[Source texts of formatted documents]
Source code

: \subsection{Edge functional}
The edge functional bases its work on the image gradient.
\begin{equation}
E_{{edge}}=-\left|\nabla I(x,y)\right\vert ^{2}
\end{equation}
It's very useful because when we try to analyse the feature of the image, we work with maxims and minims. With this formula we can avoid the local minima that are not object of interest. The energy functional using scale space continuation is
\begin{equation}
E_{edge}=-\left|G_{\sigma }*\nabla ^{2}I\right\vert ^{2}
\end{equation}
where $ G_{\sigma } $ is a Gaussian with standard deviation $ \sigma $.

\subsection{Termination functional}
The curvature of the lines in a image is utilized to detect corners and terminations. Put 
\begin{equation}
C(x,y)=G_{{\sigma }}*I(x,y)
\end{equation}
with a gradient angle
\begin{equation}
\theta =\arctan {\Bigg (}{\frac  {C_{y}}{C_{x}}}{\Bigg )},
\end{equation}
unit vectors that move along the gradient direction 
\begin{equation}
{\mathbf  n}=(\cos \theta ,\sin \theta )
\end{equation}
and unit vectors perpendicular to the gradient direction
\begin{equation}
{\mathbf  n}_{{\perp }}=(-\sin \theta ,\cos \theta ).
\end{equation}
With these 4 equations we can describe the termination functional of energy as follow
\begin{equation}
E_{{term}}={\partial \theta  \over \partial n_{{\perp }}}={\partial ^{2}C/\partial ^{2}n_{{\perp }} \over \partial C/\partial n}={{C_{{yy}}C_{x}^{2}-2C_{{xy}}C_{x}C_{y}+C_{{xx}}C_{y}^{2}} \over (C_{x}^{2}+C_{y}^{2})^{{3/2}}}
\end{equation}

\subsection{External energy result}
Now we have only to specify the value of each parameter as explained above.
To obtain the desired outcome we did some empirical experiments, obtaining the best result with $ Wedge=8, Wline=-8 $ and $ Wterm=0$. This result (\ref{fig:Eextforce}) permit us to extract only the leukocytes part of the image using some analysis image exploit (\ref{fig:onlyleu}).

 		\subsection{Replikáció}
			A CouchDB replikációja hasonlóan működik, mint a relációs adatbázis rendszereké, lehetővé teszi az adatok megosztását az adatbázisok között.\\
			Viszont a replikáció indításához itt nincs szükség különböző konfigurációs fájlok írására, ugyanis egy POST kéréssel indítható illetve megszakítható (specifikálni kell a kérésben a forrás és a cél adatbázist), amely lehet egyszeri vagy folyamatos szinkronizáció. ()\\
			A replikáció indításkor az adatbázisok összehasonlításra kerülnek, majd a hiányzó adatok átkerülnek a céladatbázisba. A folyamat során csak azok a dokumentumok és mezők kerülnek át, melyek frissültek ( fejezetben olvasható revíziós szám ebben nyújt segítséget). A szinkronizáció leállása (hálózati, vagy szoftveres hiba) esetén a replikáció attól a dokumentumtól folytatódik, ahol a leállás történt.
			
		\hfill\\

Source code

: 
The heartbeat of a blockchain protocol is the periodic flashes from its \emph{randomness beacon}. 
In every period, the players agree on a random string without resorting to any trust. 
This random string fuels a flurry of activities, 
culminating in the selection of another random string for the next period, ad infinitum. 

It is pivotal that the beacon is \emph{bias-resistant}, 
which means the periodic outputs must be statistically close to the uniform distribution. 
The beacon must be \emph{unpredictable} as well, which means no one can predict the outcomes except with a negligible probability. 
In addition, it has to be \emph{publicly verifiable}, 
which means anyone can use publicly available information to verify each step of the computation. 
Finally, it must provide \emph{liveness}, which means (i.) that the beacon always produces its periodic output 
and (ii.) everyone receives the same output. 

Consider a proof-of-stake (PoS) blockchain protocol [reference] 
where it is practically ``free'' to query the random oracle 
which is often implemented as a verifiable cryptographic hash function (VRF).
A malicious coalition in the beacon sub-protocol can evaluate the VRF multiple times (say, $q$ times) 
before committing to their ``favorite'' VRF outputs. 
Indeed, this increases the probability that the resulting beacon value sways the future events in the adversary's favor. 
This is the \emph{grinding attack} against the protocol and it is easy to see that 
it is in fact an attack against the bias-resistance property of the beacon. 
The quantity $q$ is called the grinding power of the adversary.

| Task requirements |
What is needed is an exact, complete copy of the entries above.

| Exercise answer |
Source code

: \subsection{Edge functional}
The edge functional bases its work on the image gradient.
\begin{equation}
E_{{edge}}=-\left|\nabla I(x,y)\right\vert ^{2}
\end{equation}
It's very useful because when we try to analyse the feature of the image, we work with maxims and minims. With this formula we can avoid the local minima that are not object of interest. The energy functional using scale space continuation is
\begin{equation}
E_{edge}=-\left|G_{\sigma }*\nabla ^{2}I\right\vert ^{2}
\end{equation}
where $ G_{\sigma } $ is a Gaussian with standard deviation $ \sigma $.

\subsection{Termination functional}
The curvature of the lines in a image is utilized to detect corners and terminations. Put 
\begin{equation}
C(x,y)=G_{{\sigma }}*I(x,y)
\end{equation}
with a gradient angle
\begin{equation}
\theta =\arctan {\Bigg (}{\frac  {C_{y}}{C_{x}}}{\Bigg )},
\end{equation}
unit vectors that move along the gradient direction 
\begin{equation}
{\mathbf  n}=(\cos \theta ,\sin \theta )
\end{equation}
and unit vectors perpendicular to the gradient direction
\begin{equation}
{\mathbf  n}_{{\perp }}=(-\sin \theta ,\cos \theta ).
\end{equation}
With these 4 equations we can describe the termination functional of energy as follow
\begin{equation}
E_{{term}}={\partial \theta  \over \partial n_{{\perp }}}={\partial ^{2}C/\partial ^{2}n_{{\perp }} \over \partial C/\partial n}={{C_{{yy}}C_{x}^{2}-2C_{{xy}}C_{x}C_{y}+C_{{xx}}C_{y}^{2}} \over (C_{x}^{2}+C_{y}^{2})^{{3/2}}}
\end{equation}

\subsection{External energy result}
Now we have only to specify the value of each parameter as explained above.
To obtain the desired outcome we did some empirical experiments, obtaining the best result with $ Wedge=8, Wline=-8 $ and $ Wterm=0$. This result (\ref{fig:Eextforce}) permit us to extract only the leukocytes part of the image using some analysis image exploit (\ref{fig:onlyleu}).

 		\subsection{Replikáció}
			A CouchDB replikációja hasonlóan működik, mint a relációs adatbázis rendszereké, lehetővé teszi az adatok megosztását az adatbázisok között.\\
			Viszont a replikáció indításához itt nincs szükség különböző konfigurációs fájlok írására, ugyanis egy POST kéréssel indítható illetve megszakítható (specifikálni kell a kérésben a forrás és a cél adatbázist), amely lehet egyszeri vagy folyamatos szinkronizáció. ()\\
			A replikáció indításkor az adatbázisok összehasonlításra kerülnek, majd a hiányzó adatok átkerülnek a céladatbázisba. A folyamat során csak azok a dokumentumok és mezők kerülnek át, melyek frissültek ( fejezetben olvasható revíziós szám ebben nyújt segítséget). A szinkronizáció leállása (hálózati, vagy szoftveres hiba) esetén a replikáció attól a dokumentumtól folytatódik, ahol a leállás történt.
			
		\hfill\\

Source code

: 
The heartbeat of a blockchain protocol is the periodic flashes from its \emph{randomness beacon}. 
In every period, the players agree on a random string without resorting to any trust. 
This random string fuels a flurry of activities, 
culminating in the selection of another random string for the next period, ad infinitum. 

It is pivotal that the beacon is \emph{bias-resistant}, 
which means the periodic outputs must be statistically close to the uniform distribution. 
The beacon must be \emph{unpredictable} as well, which means no one can predict the outcomes except with a negligible probability. 
In addition, it has to be \emph{publicly verifiable}, 
which means anyone can use publicly available information to verify each step of the computation. 
Finally, it must provide \emph{liveness}, which means (i.) that the beacon always produces its periodic output 
and (ii.) everyone receives the same output. 

Consider a proof-of-stake (PoS) blockchain protocol [reference] 
where it is practically ``free'' to query the random oracle 
which is often implemented as a verifiable cryptographic hash function (VRF).
A malicious coalition in the beacon sub-protocol can evaluate the VRF multiple times (say, $q$ times) 
before committing to their ``favorite'' VRF outputs. 
Indeed, this increases the probability that the resulting beacon value sways the future events in the adversary's favor. 
This is the \emph{grinding attack} against the protocol and it is easy to see that 
it is in fact an attack against the bias-resistance property of the beacon. 
The quantity $q$ is called the grinding power of the adversary.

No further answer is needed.